Filter the listing so that only lines with the word "board" remain.

- Opening Delimiter -

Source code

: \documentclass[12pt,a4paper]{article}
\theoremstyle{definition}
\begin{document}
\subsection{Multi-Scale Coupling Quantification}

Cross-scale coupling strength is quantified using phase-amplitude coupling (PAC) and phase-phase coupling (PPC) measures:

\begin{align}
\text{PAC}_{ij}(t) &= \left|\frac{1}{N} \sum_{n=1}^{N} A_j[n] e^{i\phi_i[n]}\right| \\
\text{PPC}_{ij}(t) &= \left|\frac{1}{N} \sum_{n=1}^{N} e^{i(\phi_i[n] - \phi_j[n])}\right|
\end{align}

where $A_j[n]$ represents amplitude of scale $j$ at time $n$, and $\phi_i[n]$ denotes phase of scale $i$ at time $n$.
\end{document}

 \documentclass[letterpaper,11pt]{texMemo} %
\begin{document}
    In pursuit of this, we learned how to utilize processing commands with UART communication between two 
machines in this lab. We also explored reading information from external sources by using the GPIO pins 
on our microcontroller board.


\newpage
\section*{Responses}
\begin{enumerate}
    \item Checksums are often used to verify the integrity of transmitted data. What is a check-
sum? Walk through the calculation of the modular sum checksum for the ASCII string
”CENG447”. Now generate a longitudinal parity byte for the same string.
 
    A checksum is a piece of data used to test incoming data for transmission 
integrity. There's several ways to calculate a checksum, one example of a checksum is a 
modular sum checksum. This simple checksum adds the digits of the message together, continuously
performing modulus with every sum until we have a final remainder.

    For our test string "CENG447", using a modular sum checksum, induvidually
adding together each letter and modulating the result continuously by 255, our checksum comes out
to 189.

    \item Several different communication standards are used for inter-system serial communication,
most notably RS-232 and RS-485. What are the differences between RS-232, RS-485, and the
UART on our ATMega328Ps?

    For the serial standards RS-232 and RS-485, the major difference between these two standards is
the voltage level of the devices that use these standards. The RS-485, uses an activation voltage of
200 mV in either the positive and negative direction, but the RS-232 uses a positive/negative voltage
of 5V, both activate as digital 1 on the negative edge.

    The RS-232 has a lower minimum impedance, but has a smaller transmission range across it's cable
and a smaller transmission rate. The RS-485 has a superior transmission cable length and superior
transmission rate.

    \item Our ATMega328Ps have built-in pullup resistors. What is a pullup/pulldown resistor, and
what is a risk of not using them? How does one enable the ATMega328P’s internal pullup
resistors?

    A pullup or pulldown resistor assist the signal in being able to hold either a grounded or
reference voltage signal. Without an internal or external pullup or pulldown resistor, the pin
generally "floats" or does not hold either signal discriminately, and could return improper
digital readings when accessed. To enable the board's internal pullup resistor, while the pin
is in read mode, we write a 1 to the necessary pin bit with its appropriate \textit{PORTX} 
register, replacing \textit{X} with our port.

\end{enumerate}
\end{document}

- Closing Delimiter -

### Answer to this exercise
on our microcontroller board.
digital readings when accessed. To enable the board's internal pullup resistor, while the pin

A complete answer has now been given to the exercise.